Exercise materials below:
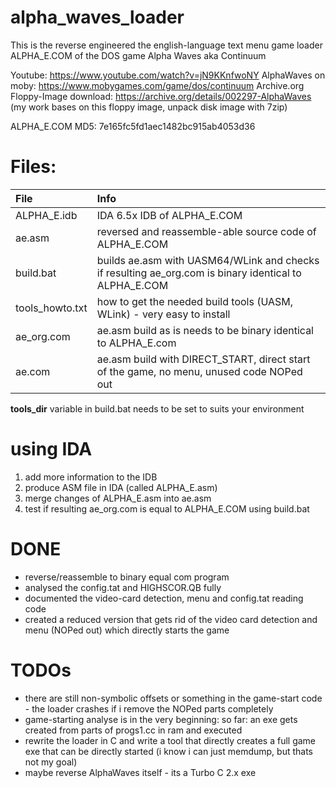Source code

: # alpha_waves_loader

This is the reverse engineered the english-language text menu game loader ALPHA_E.COM of the DOS game Alpha Waves aka Continuum

Youtube: https://www.youtube.com/watch?v=jN9KKnfwoNY
AlphaWaves on moby: https://www.mobygames.com/game/dos/continuum
Archive.org Floppy-Image download: https://archive.org/details/002297-AlphaWaves (my work bases on this floppy image, unpack disk image with 7zip)

ALPHA_E.COM MD5: 7e165fc5fd1aec1482bc915ab4053d36

# Files:

| File              | Info                                                                                                   |
| :---------------- | :----------------------------------------------------------------------------------------------------- |
| ALPHA_E.idb       | IDA 6.5x IDB of ALPHA_E.COM                                                                            |
| ae.asm            | reversed and reassemble-able source code of ALPHA_E.COM                                                |
| build.bat         | builds ae.asm with UASM64/WLink and checks if resulting ae_org.com is binary identical to ALPHA_E.COM  |
| tools_howto.txt   | how to get the needed build tools (UASM, WLink) - very easy to install                                 |
| ae_org.com        | ae.asm build as is needs to be binary identical to ALPHA_E.com                                         |
| ae.com            | ae.asm build with DIRECT_START, direct start of the game, no menu, unused code NOPed out               |

 **tools_dir** variable in build.bat needs to be set to suits your environment
 
 # using IDA
 1. add more information to the IDB
 2. produce ASM file in IDA (called ALPHA_E.asm)
 3. merge changes of ALPHA_E.asm into ae.asm
 4. test if resulting ae_org.com is equal to ALPHA_E.COM using build.bat
 
 # DONE
 - reverse/reassemble to binary equal com program
 - analysed the config.tat and HIGHSCOR.QB fully
 - documented the video-card detection, menu and config.tat reading code
 - created a reduced version that gets rid of the video card detection and menu (NOPed out) which directly starts the game
 
 # TODOs
 - there are still non-symbolic offsets or something in the game-start code - the loader crashes if i remove the NOPed parts completely
 - game-starting analyse is in the very beginning: so far: an exe gets created from parts of progs1.cc in ram and executed 
 - rewrite the loader in C and write a tool that directly creates a full game exe that can be directly started (i know i can just memdump, but thats not my goal)
 - maybe reverse AlphaWaves itself - its a Turbo C 2.x exe
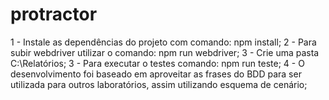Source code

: # protractor

1 - Instale as dependências do projeto com comando: npm install;
2 - Para subir webdriver utilizar o comando: npm run webdriver;
3 - Crie uma pasta C:\Relatórios;
3 - Para executar o testes comando: npm run teste;
4 - O desenvolvimento foi baseado em aproveitar as frases do BDD para ser utilizada para outros laboratórios, assim utilizando esquema de cenário;

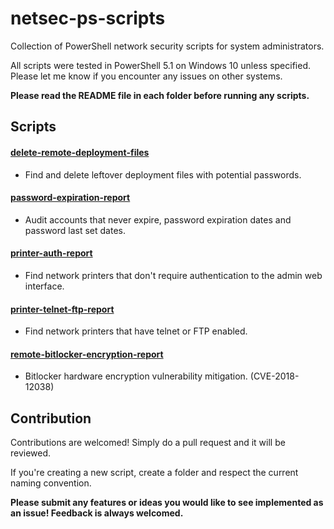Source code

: # netsec-ps-scripts
Collection of PowerShell network security scripts for system administrators.

All scripts were tested in PowerShell 5.1 on Windows 10 unless specified. Please let me know if you encounter any issues on other systems.

**Please read the README file in each folder before running any scripts.**

## Scripts
#### [delete-remote-deployment-files](delete-remote-deployment-files)
* Find and delete leftover deployment files with potential passwords.

#### [password-expiration-report](password-expiration-report)
* Audit accounts that never expire, password expiration dates and password last set dates.

#### [printer-auth-report](printer-auth-report)
* Find network printers that don't require authentication to the admin web interface.


#### [printer-telnet-ftp-report](printer-telnet-ftp-report)
* Find network printers that have telnet or FTP enabled.

#### [remote-bitlocker-encryption-report](remote-bitlocker-encryption-report)
* Bitlocker hardware encryption vulnerability mitigation. (CVE-2018-12038)

## Contribution

Contributions are welcomed! Simply do a pull request and it will be reviewed.

If you're creating a new script, create a folder and respect the current naming convention.

**Please submit any features or ideas you would like to see implemented as an issue! Feedback is always welcomed.**

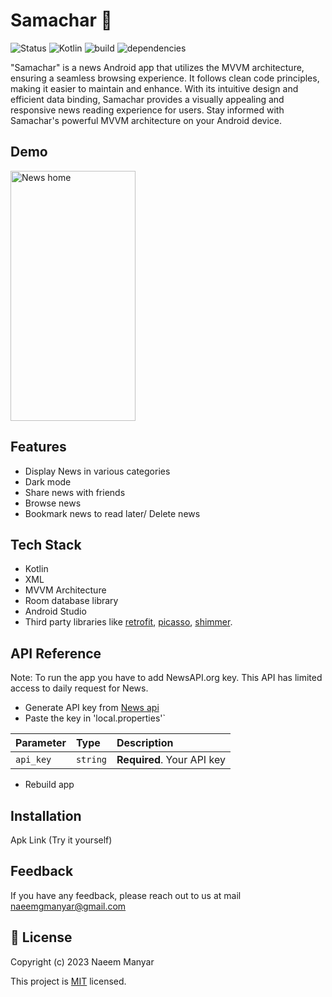 # Samachar 📰
![Status](https://img.shields.io/badge/Status-Active-brightgreen)
![Kotlin](https://img.shields.io/badge/Kotlin-100%25-brightgreen)
![build](https://img.shields.io/badge/build-passing-brightgreen)
![dependencies](https://img.shields.io/badge/dependencies-up%20to%20date-brightgreen)

"Samachar" is a news Android app that utilizes the MVVM architecture, ensuring a seamless browsing experience. It follows clean code principles, making it easier to maintain and enhance. With its intuitive design and efficient data binding, Samachar provides a visually appealing and responsive news reading experience for users. Stay informed with Samachar's powerful MVVM architecture on your Android device.

 ## Demo 
 
<img algn="center" src="https://github.com/Raj-m01/News-App/blob/master/screenshots/mainactivity.jpeg" alt="News home" style="width:200px;height:400px;">

## Features

* Display News in various categories 
* Dark mode
* Share news with friends
* Browse news
* Bookmark news to read later/ Delete news

## Tech Stack 

 * Kotlin
 * XML
 * MVVM Architecture
 * Room database library
 * Android Studio
 * Third party libraries like [retrofit](https://square.github.io/retrofit/), [picasso](https://square.github.io/picasso/), [shimmer](https://github.com/facebook/shimmer-android).

## API Reference

Note: To run the app you have to add NewsAPI.org key. This API has limited access to daily request for News. 
 * Generate API key from <a href="https://newsapi.org/">News api</a>
 *  Paste the key in 'local.properties'`

| Parameter | Type     | Description                |
| :-------- | :------- | :------------------------- |
| `api_key` | `string` | **Required**. Your API key |

 * Rebuild app
 
## Installation

Apk Link (Try it yourself)

## Feedback

If you have any feedback, please reach out to us at mail naeemgmanyar@gmail.com

## 📝 License 

Copyright (c) 2023 Naeem Manyar

This project is [MIT](https://github.com/naeem-manyar/Samachar/blob/master/LICENSE) licensed.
End of Exercise materials.
# Task objective:
If a line of the data above holds the string "shields", count it, then give only the final number.

# Result:
4